The penultimate song of Sevdaliza’s short EP is “Marilyn Monroe.” The beat of the previous song carries over to solidify a dark form of R&B, which is similar to The Weeknd’s sound, if not even more so. This track is specifically reminiscent of “What You Need” by The Weeknd. The haunting qualities are still present, though only slightly so, due to it being the most sensual song of the EP. In contrast, the lyrics of this track are rather sad. Sevdaliza sings, “I’m tryin’ to fix myself / And not care / Too much about you.” An underlying theme of empowerment outside of codependent relationships is refreshing in the midst of a sea of ballads that perpetuate the idea of dependency.

Photo via:
Photo via:

Lastly, Children of Silk features “Men of Glass” with a featured artist by the name of Rome Fortune. Sevdaliza ends the album with a soft violin sound as she croons the repeating line “This man of mine,” a rather possessive lyric. Rome Fortune eventually chimes in while rapping lines that seem to represent the man that needs to be fixed in the song prior. The lyrics speak to a sense of self-worthlessness. The song is rather slow and simple, though this could be my opinion peaking through. I prefer the other songs because of the way they’re unconventionality situated in the R&B genre, meaning that they bring that innovative haunting quality to the forefront while maintaining a simple and steady beat.

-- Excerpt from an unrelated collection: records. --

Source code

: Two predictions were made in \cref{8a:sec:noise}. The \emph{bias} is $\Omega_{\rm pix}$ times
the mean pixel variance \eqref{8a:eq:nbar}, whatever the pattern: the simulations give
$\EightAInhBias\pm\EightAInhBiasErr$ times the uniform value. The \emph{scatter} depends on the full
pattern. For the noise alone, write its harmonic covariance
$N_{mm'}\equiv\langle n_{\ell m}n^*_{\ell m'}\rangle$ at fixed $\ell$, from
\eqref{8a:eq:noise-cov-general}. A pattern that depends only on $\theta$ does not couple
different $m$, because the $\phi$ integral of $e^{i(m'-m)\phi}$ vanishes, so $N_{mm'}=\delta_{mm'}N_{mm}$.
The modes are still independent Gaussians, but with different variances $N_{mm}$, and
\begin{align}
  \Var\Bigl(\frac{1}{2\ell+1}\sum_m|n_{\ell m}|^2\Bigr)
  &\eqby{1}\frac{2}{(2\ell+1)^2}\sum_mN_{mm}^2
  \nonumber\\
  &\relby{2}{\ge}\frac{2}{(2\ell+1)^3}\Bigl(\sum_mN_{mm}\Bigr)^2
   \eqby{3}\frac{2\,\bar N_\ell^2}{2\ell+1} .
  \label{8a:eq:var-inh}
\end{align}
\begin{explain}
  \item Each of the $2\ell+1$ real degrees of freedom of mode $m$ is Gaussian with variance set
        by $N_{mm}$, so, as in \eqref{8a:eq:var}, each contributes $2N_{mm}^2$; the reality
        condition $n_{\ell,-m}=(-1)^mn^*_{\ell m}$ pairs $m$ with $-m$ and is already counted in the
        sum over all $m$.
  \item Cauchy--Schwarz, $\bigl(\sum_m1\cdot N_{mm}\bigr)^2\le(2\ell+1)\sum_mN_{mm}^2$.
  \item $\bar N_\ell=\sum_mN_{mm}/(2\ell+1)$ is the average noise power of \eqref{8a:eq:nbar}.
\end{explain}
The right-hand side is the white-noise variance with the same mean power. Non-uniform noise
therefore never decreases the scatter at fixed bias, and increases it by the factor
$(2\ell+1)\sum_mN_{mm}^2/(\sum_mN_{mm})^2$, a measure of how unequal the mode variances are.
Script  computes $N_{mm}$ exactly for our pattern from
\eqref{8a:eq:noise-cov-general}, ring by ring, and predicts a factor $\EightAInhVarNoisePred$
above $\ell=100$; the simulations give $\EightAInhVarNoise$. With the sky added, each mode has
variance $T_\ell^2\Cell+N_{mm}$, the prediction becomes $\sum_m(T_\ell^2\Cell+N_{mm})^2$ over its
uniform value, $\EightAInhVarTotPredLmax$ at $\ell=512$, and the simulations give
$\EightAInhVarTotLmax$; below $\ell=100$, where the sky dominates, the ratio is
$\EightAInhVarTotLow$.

Sevdaliza’s EP Children of Silk was just, for lack of other wording because I’m so impressed, so fucking cool. She somehow mixes chill and soothing music, perfect for studying, with a dissonant and haunting quality that is wrapped with a bow of immense sensuality. If you like the R&B genre, or any of the musicians/artists mentioned above, definitely check this EP out, including her singles.